Further, many tax advisers find Subchapter K of the Internal Revenue Code too complex and prefer to deal with Subchapter S. Many corporate attorneys find that organizing an entity as an LLC under state law is much simpler and less expensive, requiring only a state organizational certificate and a simple operating agreement, than an actual incorporation that requires bylaws, corporate resolutions, and stock certificates. The corporate attorneys then leave the tax classification to the tax advisers. For these reasons and possibly additional ones, many LLCs have elected to be classified as S corporations.

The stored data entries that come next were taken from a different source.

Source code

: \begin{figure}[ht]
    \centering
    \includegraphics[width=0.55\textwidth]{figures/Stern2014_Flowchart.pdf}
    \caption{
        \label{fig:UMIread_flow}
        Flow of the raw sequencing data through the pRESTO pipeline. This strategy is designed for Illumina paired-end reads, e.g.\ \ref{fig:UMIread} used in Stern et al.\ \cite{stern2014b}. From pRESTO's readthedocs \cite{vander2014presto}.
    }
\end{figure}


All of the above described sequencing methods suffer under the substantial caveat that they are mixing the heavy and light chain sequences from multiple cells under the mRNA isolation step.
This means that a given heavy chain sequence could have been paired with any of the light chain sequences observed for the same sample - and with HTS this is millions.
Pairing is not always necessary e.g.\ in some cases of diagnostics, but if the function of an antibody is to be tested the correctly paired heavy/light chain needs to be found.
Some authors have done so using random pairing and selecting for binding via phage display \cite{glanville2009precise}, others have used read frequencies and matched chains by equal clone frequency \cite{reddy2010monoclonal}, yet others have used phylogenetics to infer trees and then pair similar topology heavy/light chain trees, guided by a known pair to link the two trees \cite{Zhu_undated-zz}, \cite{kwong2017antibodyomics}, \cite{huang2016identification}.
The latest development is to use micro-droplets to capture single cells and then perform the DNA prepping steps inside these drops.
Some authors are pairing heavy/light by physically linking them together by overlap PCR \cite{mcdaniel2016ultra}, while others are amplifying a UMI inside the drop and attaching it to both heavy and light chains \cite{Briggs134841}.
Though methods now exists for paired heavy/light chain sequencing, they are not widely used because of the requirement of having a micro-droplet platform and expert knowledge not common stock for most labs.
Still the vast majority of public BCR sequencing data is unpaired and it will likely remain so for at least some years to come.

This article discusses some of the negative aspects of electing S corporation tax classification for LLCs and the practical problems the election can present. This article is not intended to be a comprehensive and thorough discussion of the proper choice of business entity. It is limited to those situations where the accountant or attorney is making a choice whether to elect Subchapter S status for an LLC. For purposes of this article, LLCs with more than one member will be emphasized.

The following are 10 good reasons why LLCs should think twice before electing S corporation tax classification.

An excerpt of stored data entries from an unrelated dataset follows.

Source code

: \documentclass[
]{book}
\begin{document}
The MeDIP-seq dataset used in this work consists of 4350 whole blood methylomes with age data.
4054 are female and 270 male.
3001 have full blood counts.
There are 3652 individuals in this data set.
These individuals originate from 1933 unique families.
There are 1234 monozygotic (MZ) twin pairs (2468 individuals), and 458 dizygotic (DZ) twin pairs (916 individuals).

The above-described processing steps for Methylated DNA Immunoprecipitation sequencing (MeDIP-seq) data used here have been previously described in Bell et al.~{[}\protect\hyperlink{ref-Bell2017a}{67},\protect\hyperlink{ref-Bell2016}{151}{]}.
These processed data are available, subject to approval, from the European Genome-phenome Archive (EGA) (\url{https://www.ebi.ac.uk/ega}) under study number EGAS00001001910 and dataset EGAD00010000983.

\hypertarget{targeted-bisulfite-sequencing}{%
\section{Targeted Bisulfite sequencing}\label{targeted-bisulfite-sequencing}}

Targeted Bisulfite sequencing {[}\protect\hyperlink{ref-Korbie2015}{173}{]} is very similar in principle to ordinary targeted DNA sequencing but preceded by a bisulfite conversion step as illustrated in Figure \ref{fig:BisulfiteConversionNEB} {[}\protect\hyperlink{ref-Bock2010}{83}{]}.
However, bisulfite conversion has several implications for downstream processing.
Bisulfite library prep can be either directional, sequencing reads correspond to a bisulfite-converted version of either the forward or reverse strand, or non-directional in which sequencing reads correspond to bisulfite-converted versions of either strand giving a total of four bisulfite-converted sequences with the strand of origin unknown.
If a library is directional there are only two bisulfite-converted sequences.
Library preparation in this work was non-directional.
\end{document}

Reason 1: Operating agreements can invalidate the S election

Many LLC operating agreements can result in the termination of the S election. Even if the LLC operating agreement does not terminate the S election, many of its provisions are inapposite to a corporation, as explained below.

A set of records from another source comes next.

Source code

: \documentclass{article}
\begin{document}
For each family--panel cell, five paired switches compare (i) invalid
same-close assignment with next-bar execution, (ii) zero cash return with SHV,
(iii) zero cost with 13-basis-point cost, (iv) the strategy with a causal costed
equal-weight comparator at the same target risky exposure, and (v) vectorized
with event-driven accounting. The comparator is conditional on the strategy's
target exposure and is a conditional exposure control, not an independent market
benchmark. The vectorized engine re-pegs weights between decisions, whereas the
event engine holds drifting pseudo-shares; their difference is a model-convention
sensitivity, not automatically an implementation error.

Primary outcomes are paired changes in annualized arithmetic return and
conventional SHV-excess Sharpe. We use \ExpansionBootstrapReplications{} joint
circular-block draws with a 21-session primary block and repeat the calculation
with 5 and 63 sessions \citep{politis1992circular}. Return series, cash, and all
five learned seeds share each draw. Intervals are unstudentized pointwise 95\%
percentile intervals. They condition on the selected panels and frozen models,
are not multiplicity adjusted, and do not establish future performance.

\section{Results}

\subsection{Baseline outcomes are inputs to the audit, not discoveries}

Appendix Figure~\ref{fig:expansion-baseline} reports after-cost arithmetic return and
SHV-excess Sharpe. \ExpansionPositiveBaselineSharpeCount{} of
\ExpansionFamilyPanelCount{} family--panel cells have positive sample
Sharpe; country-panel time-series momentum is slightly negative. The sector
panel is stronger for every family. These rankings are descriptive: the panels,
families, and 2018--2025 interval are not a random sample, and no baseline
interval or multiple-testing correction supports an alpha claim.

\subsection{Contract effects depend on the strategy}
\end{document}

An LLC operating agreement is the foundational governing document for LLCs, similar to the articles of incorporation and the bylaws for corporations. In many cases, the tax adviser is not the first professional who is consulted for the choice of business entity. Business clients concerned with personal liability seek the advice of an attorney who invariably recommends and organizes an LLC for the client and prepares the operating agreement. In the authors' experience, it seems in recent years, for small to medium-size business, LLCs are the chosen legal vehicle rather than corporations.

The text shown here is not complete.